A. A vacancy or vacancies in the Board shall be deemed to exist
on the occurrence of any of the following:
a. The death, resignation, or removal of any director;
b. The declaration by resolution of the Board of a vacancy of the
office of a director who has been declared of unsound mind by an
order of court or convicted of a felony or has been found by final
order or judgment of any court to have breached a duty under Section
5230 and following the California Nonprofit Corporation Law;
c. The vote of the members to remove a director;
d. The increase of the authorized number of directors; or
e. The failure of the members, at any meeting of members at which
any director or directors are to be elected, to elect the number
of directors to be elected at such meeting.
B. Vacancies filled by the Board.
The board of directors may elect a successor to take office when
the resignation becomes effective. No director may resign when the
corporation would then be left without a duly elected director or
directors in charge of its affairs.
C. Vacancies filled by the members.
The members may elect a director or directors at any time to fill
any vacancy or vacancies not filled by the directors, by any such
election by written consent shall require the consent of a majority
of the voting power.
ARTICLE VII
ELECTIONS AND APPOINTMENTS
Section 1. Election of the Board of Directors.
A. The Board of Directors shall be elected each year at the annual
members meeting. The five members of The Board shall have the titles
of President, Secretary, Treasurer, First Vice President and a Second
Vice President.
B. A candidate shall be elected to each position by a 3/5 majority
vote of the members present. If after the first ballot no one candidate
receives a 3/5 majority of the votes cast, the two candidates receiving
the largest number of votes shall be in a "Runoff" election. If
after the second ballot a decision is still not reached, the outgoing
Board of Directors shall determine a winner.

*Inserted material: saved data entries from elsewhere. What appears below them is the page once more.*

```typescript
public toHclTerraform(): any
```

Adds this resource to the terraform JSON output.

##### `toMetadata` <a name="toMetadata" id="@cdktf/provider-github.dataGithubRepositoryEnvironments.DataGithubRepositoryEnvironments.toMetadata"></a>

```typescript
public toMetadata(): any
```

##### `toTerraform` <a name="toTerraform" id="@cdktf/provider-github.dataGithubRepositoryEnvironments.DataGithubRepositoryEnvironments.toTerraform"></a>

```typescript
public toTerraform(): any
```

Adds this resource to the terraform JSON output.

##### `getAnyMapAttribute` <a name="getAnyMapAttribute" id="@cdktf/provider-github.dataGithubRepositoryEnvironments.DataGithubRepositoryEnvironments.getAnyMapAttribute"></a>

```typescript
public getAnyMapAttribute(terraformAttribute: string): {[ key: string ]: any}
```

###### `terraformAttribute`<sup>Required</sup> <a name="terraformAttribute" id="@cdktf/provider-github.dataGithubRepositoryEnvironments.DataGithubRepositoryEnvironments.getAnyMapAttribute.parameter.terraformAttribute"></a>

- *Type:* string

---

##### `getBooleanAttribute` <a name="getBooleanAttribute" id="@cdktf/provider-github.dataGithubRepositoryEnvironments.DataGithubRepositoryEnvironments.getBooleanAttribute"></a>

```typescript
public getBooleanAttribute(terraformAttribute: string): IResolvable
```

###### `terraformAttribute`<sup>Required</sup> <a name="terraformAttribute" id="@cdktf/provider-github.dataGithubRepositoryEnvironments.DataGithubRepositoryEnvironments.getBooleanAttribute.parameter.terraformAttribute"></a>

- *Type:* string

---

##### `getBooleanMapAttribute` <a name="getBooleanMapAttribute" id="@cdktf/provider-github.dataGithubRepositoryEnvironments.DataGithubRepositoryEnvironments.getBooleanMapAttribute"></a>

C. No two elected offices may be filled by one member at the same
time.
Section 2. Appointment of Committees.
A. All committee chair persons shall be appointed by the president
no later than the Regular Meeting after the election.

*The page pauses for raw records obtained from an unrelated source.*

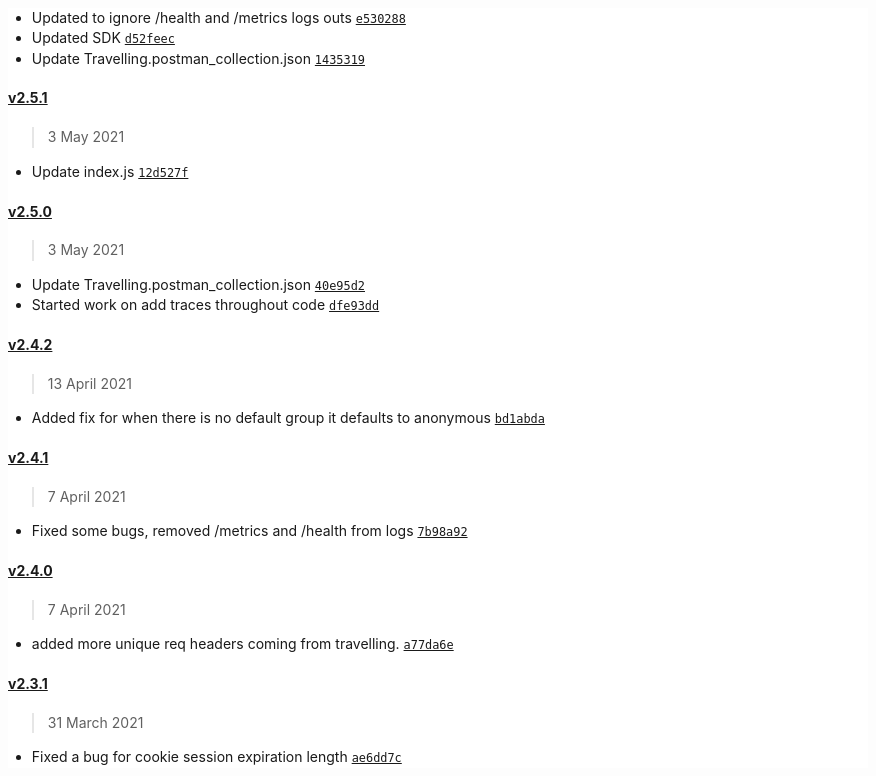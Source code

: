 - Updated to ignore /health and /metrics logs outs [`e530288`](https://github.com/Dragohm/travelling/commit/e5302887065b9c3c4aaa6bc6ac27f8e8a88b7420)
- Updated SDK [`d52feec`](https://github.com/Dragohm/travelling/commit/d52feec090bd96ccfdd16df1c8f318c7a66bd10f)
- Update Travelling.postman_collection.json [`1435319`](https://github.com/Dragohm/travelling/commit/1435319c14771389a15ed0d4b5939b9d9b7e7dea)

#### [v2.5.1](https://github.com/Dragohm/travelling/compare/v2.5.0...v2.5.1)

> 3 May 2021

- Update index.js [`12d527f`](https://github.com/Dragohm/travelling/commit/12d527f12609ea9cb90b7c526f0265c3e2fe84f1)

#### [v2.5.0](https://github.com/Dragohm/travelling/compare/v2.4.2...v2.5.0)

> 3 May 2021

- Update Travelling.postman_collection.json [`40e95d2`](https://github.com/Dragohm/travelling/commit/40e95d244ccaa3f66ce57aa0179f750833ea27b6)
- Started work on add traces throughout code [`dfe93dd`](https://github.com/Dragohm/travelling/commit/dfe93dd291233aa72989998d1053f05a03949295)

#### [v2.4.2](https://github.com/Dragohm/travelling/compare/v2.4.1...v2.4.2)

> 13 April 2021

- Added fix for when there is no default group it defaults to anonymous [`bd1abda`](https://github.com/Dragohm/travelling/commit/bd1abdae0763bef0a7d9b5d7e9c872498ef6ae27)

#### [v2.4.1](https://github.com/Dragohm/travelling/compare/v2.4.0...v2.4.1)

> 7 April 2021

- Fixed some bugs, removed /metrics and /health from logs [`7b98a92`](https://github.com/Dragohm/travelling/commit/7b98a92393b932ec0d062aa6a641cd2589f53a21)

#### [v2.4.0](https://github.com/Dragohm/travelling/compare/v2.3.1...v2.4.0)

> 7 April 2021

- added more unique req headers coming from travelling. [`a77da6e`](https://github.com/Dragohm/travelling/commit/a77da6e6cf21d86a037e29082c7701a8d966fde0)

#### [v2.3.1](https://github.com/Dragohm/travelling/compare/v2.3.0...v2.3.1)

> 31 March 2021

- Fixed a bug for cookie session expiration length [`ae6dd7c`](https://github.com/Dragohm/travelling/commit/ae6dd7c6e2c935d4976fcda944e0ce02b84d93de)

B. All committees shall be filled no later than the second Regular
Meeting following the election and a list sent to all members.
Section 3. Nominations.
A. Nominations for Board of Directors may be made at the Regular
Meeting preceding the Annual Members Meeting and the Annual Members
Meeting.
Section 4. Bonds.
A. The Corporation shall secure a bond for each director of not
less than twenty-five thousand dollars ($25,000) each.
ARTICLE VIII
COMMITTEES
Section 1. Committee chairpersons shall be appointed by the President.
Each committee chairperson shall be responsible to keep records
of past events and as required by a vote of the membership or directed
by the President.
Section 2. Committees
A. Auditing
a. The Auditing Committee shall audit the financial records of the
Corporation annually and/or as required by a vote of the membership
and present their findings to the membership.
b. The Committee shall consist of three members. A Director may
not be a member of the auditing committee.
c. The term of office shall be three (3) years with one member being
appointed each year.
B. By-laws
a. The by-laws committee shall interpret the intent of the by-laws
and to incorporate amendments.
b. The committee shall consist of three (3) members.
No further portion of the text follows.